Prompt: From the records, return each line that has the word "only" in it.

Source texts of formatted documents
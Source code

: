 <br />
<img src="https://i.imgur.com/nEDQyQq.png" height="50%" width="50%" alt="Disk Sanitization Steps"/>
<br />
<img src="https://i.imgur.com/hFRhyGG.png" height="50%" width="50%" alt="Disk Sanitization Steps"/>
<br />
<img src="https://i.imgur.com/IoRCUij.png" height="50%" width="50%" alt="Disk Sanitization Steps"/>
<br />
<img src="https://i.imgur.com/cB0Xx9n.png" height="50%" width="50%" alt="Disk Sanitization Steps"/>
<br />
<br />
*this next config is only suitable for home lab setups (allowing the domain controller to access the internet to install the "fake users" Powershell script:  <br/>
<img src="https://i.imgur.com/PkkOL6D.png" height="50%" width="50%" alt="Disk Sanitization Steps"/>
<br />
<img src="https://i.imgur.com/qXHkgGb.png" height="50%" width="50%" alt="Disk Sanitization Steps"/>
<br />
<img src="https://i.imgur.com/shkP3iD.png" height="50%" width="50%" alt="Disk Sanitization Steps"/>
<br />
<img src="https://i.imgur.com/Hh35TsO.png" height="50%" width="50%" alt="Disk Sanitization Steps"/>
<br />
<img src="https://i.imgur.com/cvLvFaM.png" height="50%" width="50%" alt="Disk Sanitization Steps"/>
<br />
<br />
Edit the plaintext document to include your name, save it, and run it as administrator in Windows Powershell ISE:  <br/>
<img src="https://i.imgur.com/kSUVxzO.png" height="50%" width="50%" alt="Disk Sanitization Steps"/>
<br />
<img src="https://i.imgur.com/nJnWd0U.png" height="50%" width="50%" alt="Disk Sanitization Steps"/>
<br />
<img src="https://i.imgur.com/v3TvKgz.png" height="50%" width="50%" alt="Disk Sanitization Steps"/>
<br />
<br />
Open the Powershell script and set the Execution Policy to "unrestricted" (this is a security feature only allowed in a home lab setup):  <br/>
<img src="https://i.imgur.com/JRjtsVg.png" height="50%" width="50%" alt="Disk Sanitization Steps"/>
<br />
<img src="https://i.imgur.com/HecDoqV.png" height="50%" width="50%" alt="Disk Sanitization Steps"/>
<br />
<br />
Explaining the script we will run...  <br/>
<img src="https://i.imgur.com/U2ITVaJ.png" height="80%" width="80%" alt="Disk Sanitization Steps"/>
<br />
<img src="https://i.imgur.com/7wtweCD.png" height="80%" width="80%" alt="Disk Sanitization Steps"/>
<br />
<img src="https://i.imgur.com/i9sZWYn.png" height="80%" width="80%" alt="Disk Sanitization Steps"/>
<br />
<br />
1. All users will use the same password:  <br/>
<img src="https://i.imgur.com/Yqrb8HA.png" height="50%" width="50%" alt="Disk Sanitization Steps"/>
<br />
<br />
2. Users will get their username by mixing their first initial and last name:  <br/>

Written response:
*this next config is only suitable for home lab setups (allowing the domain controller to access the internet to install the "fake users" Powershell script:  <br/>
Open the Powershell script and set the Execution Policy to "unrestricted" (this is a security feature only allowed in a home lab setup):  <br/>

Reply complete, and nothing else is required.